(Stored data)
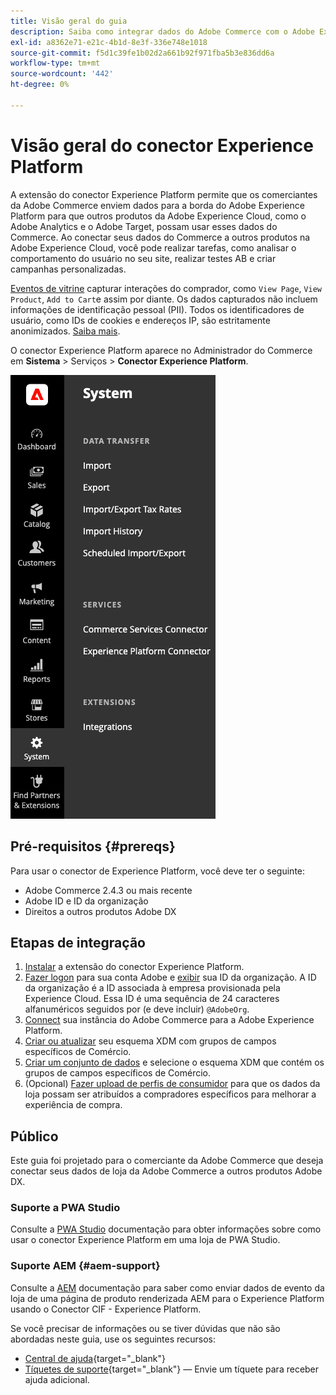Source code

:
 ```yaml
---
title: Visão geral do guia
description: Saiba como integrar dados do Adobe Commerce com o Adobe Experience Platform usando o conector Experience Platform.
exl-id: a8362e71-e21c-4b1d-8e3f-336e748e1018
source-git-commit: f5d1c39fe1b02d2a661b92f971fba5b3e836dd6a
workflow-type: tm+mt
source-wordcount: '442'
ht-degree: 0%

---
```


# Visão geral do conector Experience Platform

A extensão do conector Experience Platform permite que os comerciantes da Adobe Commerce enviem dados para a borda do Adobe Experience Platform para que outros produtos da Adobe Experience Cloud, como o Adobe Analytics e o Adobe Target, possam usar esses dados do Commerce. Ao conectar seus dados do Commerce a outros produtos na Adobe Experience Cloud, você pode realizar tarefas, como analisar o comportamento do usuário no seu site, realizar testes AB e criar campanhas personalizadas.

[Eventos de vitrine](events.md) capturar interações do comprador, como `View Page`, `View Product`, `Add to Cart`e assim por diante. Os dados capturados não incluem informações de identificação pessoal (PII). Todos os identificadores de usuário, como IDs de cookies e endereços IP, são estritamente anonimizados. [Saiba mais](https://www.adobe.com/privacy/experience-cloud.html).

O conector Experience Platform aparece no Administrador do Commerce em **Sistema** > Serviços > **Conector Experience Platform**.

![Extensão do conector do Experience Platform Exibição do administrador](assets/epc-adminui.png)

## Pré-requisitos {#prereqs}

Para usar o conector de Experience Platform, você deve ter o seguinte:

- Adobe Commerce 2.4.3 ou mais recente
- Adobe ID e ID da organização
- Direitos a outros produtos Adobe DX

## Etapas de integração

1. [Instalar](install.md) a extensão do conector Experience Platform.
1. [Fazer logon](https://helpx.adobe.com/manage-account/using/access-adobe-id-account.html) para sua conta Adobe e [exibir](https://experienceleague.adobe.com/docs/core-services/interface/administration/organizations.html?lang=en#concept_EA8AEE5B02CF46ACBDAD6A8508646255) sua ID da organização. A ID da organização é a ID associada à empresa provisionada pela Experience Cloud. Essa ID é uma sequência de 24 caracteres alfanuméricos seguidos por (e deve incluir) `@AdobeOrg`.
1. [Connect](connect-data.md) sua instância do Adobe Commerce para a Adobe Experience Platform.
1. [Criar ou atualizar](update-xdm.md) seu esquema XDM com grupos de campos específicos de Comércio.
1. [Criar um conjunto de dados](https://experienceleague.adobe.com/docs/experience-platform/edge/datastreams/overview.html?lang=en) e selecione o esquema XDM que contém os grupos de campos específicos de Comércio.
1. (Opcional) [Fazer upload de perfis de consumidor](profile.md) para que os dados da loja possam ser atribuídos a compradores específicos para melhorar a experiência de compra.

## Público

Este guia foi projetado para o comerciante da Adobe Commerce que deseja conectar seus dados de loja da Adobe Commerce a outros produtos Adobe DX.

### Suporte a PWA Studio

Consulte a [PWA Studio](https://developer.adobe.com/commerce/pwa-studio/integrations/adobe-commerce/aep/) documentação para obter informações sobre como usar o conector Experience Platform em uma loja de PWA Studio.

### Suporte AEM {#aem-support}

Consulte a [AEM](https://experienceleague.adobe.com/docs/experience-manager-cloud-service/content/content-and-commerce/integrations/aep.html) documentação para saber como enviar dados de evento da loja de uma página de produto renderizada AEM para o Experience Platform usando o Conector CIF - Experience Platform.

Se você precisar de informações ou se tiver dúvidas que não são abordadas neste guia, use os seguintes recursos:

- [Central de ajuda](https://support.magento.com/hc/en-us){target=&quot;_blank&quot;}
- [Tíquetes de suporte](https://support.magento.com/hc/en-us/articles/360000913794#submit-ticket){target=&quot;_blank&quot;} — Envie um tíquete para receber ajuda adicional.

> The task
Give back exactly the lines above starting at the line where "- Adobe Commerce 2.4.3 ou mais recente" appears and ending at the line where "1. [Instalar](install.md) a" appears, both included, with no other lines.

> Result of the exercise
- Adobe Commerce 2.4.3 ou mais recente
- Adobe ID e ID da organização
- Direitos a outros produtos Adobe DX

## Etapas de integração

1. [Instalar](install.md) a extensão do conector Experience Platform.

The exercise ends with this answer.